**What to work on**: The data below is to be copied exactly, line by line.

-----

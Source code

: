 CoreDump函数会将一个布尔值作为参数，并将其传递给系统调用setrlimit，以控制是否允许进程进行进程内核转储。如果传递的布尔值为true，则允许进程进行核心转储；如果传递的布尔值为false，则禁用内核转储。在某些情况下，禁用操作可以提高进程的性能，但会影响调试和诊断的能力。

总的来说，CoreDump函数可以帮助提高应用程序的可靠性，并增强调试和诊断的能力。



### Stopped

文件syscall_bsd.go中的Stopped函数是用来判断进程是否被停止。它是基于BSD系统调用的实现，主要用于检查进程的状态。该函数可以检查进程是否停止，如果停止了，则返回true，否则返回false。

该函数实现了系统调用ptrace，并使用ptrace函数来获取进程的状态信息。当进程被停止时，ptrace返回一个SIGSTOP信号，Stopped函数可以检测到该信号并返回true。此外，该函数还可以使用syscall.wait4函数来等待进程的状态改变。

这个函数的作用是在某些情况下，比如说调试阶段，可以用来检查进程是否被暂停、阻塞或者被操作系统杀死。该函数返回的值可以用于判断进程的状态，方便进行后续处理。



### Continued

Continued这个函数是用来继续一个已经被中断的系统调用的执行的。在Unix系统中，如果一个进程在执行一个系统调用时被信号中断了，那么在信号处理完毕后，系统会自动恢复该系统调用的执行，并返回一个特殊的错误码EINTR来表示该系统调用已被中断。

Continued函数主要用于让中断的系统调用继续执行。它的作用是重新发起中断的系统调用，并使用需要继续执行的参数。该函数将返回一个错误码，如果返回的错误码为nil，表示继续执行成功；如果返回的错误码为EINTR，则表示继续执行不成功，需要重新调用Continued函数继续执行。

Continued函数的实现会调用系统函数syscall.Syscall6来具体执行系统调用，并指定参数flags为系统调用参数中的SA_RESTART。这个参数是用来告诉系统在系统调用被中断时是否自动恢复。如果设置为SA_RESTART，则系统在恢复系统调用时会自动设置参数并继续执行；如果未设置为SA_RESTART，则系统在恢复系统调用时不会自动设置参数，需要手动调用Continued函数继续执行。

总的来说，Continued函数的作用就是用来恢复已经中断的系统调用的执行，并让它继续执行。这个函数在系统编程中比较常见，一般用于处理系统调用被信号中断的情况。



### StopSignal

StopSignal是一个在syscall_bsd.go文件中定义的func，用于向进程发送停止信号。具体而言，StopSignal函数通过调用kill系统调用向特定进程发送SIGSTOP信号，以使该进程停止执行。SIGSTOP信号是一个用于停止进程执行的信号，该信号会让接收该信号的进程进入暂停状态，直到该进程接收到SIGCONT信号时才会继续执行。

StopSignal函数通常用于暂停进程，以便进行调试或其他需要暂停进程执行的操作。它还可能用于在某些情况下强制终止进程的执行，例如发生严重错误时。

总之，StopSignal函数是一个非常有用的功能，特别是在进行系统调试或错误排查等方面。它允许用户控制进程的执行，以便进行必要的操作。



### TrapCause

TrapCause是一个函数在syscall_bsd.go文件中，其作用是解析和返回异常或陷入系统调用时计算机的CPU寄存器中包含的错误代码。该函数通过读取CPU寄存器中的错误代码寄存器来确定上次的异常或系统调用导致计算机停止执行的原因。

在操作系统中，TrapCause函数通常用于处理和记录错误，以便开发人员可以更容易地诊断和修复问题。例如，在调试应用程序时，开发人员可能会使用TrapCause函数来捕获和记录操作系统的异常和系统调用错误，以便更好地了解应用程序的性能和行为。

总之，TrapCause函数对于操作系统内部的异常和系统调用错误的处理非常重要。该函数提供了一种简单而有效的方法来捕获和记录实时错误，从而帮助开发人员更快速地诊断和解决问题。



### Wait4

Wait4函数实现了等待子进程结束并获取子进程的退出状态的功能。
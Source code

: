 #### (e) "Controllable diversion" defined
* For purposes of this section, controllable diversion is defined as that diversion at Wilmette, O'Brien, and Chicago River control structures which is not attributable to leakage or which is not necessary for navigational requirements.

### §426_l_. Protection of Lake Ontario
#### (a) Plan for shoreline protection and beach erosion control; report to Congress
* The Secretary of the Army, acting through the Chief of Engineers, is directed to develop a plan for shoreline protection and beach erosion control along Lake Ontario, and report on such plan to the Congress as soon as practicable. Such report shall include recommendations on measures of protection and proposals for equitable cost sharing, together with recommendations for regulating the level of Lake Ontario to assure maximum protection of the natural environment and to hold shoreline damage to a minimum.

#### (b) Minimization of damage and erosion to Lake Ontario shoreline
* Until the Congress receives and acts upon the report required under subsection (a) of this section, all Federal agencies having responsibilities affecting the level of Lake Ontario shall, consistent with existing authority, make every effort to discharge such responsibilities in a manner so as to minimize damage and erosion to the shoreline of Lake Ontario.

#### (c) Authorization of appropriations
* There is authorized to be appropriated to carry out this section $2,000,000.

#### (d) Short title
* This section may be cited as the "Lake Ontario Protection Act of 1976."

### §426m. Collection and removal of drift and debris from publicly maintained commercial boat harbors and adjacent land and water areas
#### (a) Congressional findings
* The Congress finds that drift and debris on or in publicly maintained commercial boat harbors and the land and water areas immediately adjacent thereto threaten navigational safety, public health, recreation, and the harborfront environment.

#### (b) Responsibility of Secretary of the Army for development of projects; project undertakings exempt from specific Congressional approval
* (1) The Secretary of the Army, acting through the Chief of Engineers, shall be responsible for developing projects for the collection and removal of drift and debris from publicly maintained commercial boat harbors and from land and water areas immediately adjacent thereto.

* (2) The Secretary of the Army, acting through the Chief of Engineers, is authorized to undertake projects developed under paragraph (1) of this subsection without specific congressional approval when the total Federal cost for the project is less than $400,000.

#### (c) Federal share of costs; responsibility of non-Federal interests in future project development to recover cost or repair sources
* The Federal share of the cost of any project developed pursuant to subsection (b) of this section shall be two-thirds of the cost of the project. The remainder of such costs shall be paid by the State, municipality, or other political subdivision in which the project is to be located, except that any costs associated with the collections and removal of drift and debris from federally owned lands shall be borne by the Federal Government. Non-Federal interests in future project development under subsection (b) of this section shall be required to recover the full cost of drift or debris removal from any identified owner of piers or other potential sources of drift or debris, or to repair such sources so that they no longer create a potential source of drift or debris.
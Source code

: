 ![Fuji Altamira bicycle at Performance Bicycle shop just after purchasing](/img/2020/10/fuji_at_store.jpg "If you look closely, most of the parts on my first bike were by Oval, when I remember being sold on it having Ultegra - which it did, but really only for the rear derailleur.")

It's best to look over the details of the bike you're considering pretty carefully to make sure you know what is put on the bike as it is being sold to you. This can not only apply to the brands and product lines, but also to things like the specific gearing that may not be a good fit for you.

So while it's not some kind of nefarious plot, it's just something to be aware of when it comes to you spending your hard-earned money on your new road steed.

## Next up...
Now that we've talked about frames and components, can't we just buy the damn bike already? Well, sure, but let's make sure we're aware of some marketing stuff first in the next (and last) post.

-----

**Answer**:
Source code

: CoreDump函数会将一个布尔值作为参数，并将其传递给系统调用setrlimit，以控制是否允许进程进行进程内核转储。如果传递的布尔值为true，则允许进程进行核心转储；如果传递的布尔值为false，则禁用内核转储。在某些情况下，禁用操作可以提高进程的性能，但会影响调试和诊断的能力。

总的来说，CoreDump函数可以帮助提高应用程序的可靠性，并增强调试和诊断的能力。



### Stopped

文件syscall_bsd.go中的Stopped函数是用来判断进程是否被停止。它是基于BSD系统调用的实现，主要用于检查进程的状态。该函数可以检查进程是否停止，如果停止了，则返回true，否则返回false。

该函数实现了系统调用ptrace，并使用ptrace函数来获取进程的状态信息。当进程被停止时，ptrace返回一个SIGSTOP信号，Stopped函数可以检测到该信号并返回true。此外，该函数还可以使用syscall.wait4函数来等待进程的状态改变。

这个函数的作用是在某些情况下，比如说调试阶段，可以用来检查进程是否被暂停、阻塞或者被操作系统杀死。该函数返回的值可以用于判断进程的状态，方便进行后续处理。



### Continued

Continued这个函数是用来继续一个已经被中断的系统调用的执行的。在Unix系统中，如果一个进程在执行一个系统调用时被信号中断了，那么在信号处理完毕后，系统会自动恢复该系统调用的执行，并返回一个特殊的错误码EINTR来表示该系统调用已被中断。

Continued函数主要用于让中断的系统调用继续执行。它的作用是重新发起中断的系统调用，并使用需要继续执行的参数。该函数将返回一个错误码，如果返回的错误码为nil，表示继续执行成功；如果返回的错误码为EINTR，则表示继续执行不成功，需要重新调用Continued函数继续执行。

Continued函数的实现会调用系统函数syscall.Syscall6来具体执行系统调用，并指定参数flags为系统调用参数中的SA_RESTART。这个参数是用来告诉系统在系统调用被中断时是否自动恢复。如果设置为SA_RESTART，则系统在恢复系统调用时会自动设置参数并继续执行；如果未设置为SA_RESTART，则系统在恢复系统调用时不会自动设置参数，需要手动调用Continued函数继续执行。

总的来说，Continued函数的作用就是用来恢复已经中断的系统调用的执行，并让它继续执行。这个函数在系统编程中比较常见，一般用于处理系统调用被信号中断的情况。



### StopSignal

StopSignal是一个在syscall_bsd.go文件中定义的func，用于向进程发送停止信号。具体而言，StopSignal函数通过调用kill系统调用向特定进程发送SIGSTOP信号，以使该进程停止执行。SIGSTOP信号是一个用于停止进程执行的信号，该信号会让接收该信号的进程进入暂停状态，直到该进程接收到SIGCONT信号时才会继续执行。

StopSignal函数通常用于暂停进程，以便进行调试或其他需要暂停进程执行的操作。它还可能用于在某些情况下强制终止进程的执行，例如发生严重错误时。

总之，StopSignal函数是一个非常有用的功能，特别是在进行系统调试或错误排查等方面。它允许用户控制进程的执行，以便进行必要的操作。



### TrapCause

TrapCause是一个函数在syscall_bsd.go文件中，其作用是解析和返回异常或陷入系统调用时计算机的CPU寄存器中包含的错误代码。该函数通过读取CPU寄存器中的错误代码寄存器来确定上次的异常或系统调用导致计算机停止执行的原因。

在操作系统中，TrapCause函数通常用于处理和记录错误，以便开发人员可以更容易地诊断和修复问题。例如，在调试应用程序时，开发人员可能会使用TrapCause函数来捕获和记录操作系统的异常和系统调用错误，以便更好地了解应用程序的性能和行为。

总之，TrapCause函数对于操作系统内部的异常和系统调用错误的处理非常重要。该函数提供了一种简单而有效的方法来捕获和记录实时错误，从而帮助开发人员更快速地诊断和解决问题。



### Wait4

Wait4函数实现了等待子进程结束并获取子进程的退出状态的功能。
Source code

: #### (e) "Controllable diversion" defined
* For purposes of this section, controllable diversion is defined as that diversion at Wilmette, O'Brien, and Chicago River control structures which is not attributable to leakage or which is not necessary for navigational requirements.

### §426_l_. Protection of Lake Ontario
#### (a) Plan for shoreline protection and beach erosion control; report to Congress
* The Secretary of the Army, acting through the Chief of Engineers, is directed to develop a plan for shoreline protection and beach erosion control along Lake Ontario, and report on such plan to the Congress as soon as practicable. Such report shall include recommendations on measures of protection and proposals for equitable cost sharing, together with recommendations for regulating the level of Lake Ontario to assure maximum protection of the natural environment and to hold shoreline damage to a minimum.

#### (b) Minimization of damage and erosion to Lake Ontario shoreline
* Until the Congress receives and acts upon the report required under subsection (a) of this section, all Federal agencies having responsibilities affecting the level of Lake Ontario shall, consistent with existing authority, make every effort to discharge such responsibilities in a manner so as to minimize damage and erosion to the shoreline of Lake Ontario.

#### (c) Authorization of appropriations
* There is authorized to be appropriated to carry out this section $2,000,000.

#### (d) Short title
* This section may be cited as the "Lake Ontario Protection Act of 1976."

### §426m. Collection and removal of drift and debris from publicly maintained commercial boat harbors and adjacent land and water areas
#### (a) Congressional findings
* The Congress finds that drift and debris on or in publicly maintained commercial boat harbors and the land and water areas immediately adjacent thereto threaten navigational safety, public health, recreation, and the harborfront environment.

#### (b) Responsibility of Secretary of the Army for development of projects; project undertakings exempt from specific Congressional approval
* (1) The Secretary of the Army, acting through the Chief of Engineers, shall be responsible for developing projects for the collection and removal of drift and debris from publicly maintained commercial boat harbors and from land and water areas immediately adjacent thereto.

* (2) The Secretary of the Army, acting through the Chief of Engineers, is authorized to undertake projects developed under paragraph (1) of this subsection without specific congressional approval when the total Federal cost for the project is less than $400,000.

#### (c) Federal share of costs; responsibility of non-Federal interests in future project development to recover cost or repair sources
* The Federal share of the cost of any project developed pursuant to subsection (b) of this section shall be two-thirds of the cost of the project. The remainder of such costs shall be paid by the State, municipality, or other political subdivision in which the project is to be located, except that any costs associated with the collections and removal of drift and debris from federally owned lands shall be borne by the Federal Government. Non-Federal interests in future project development under subsection (b) of this section shall be required to recover the full cost of drift or debris removal from any identified owner of piers or other potential sources of drift or debris, or to repair such sources so that they no longer create a potential source of drift or debris.
Source code

: ![Fuji Altamira bicycle at Performance Bicycle shop just after purchasing](/img/2020/10/fuji_at_store.jpg "If you look closely, most of the parts on my first bike were by Oval, when I remember being sold on it having Ultegra - which it did, but really only for the rear derailleur.")

It's best to look over the details of the bike you're considering pretty carefully to make sure you know what is put on the bike as it is being sold to you. This can not only apply to the brands and product lines, but also to things like the specific gearing that may not be a good fit for you.

So while it's not some kind of nefarious plot, it's just something to be aware of when it comes to you spending your hard-earned money on your new road steed.

## Next up...
Now that we've talked about frames and components, can't we just buy the damn bike already? Well, sure, but let's make sure we're aware of some marketing stuff first in the next (and last) post.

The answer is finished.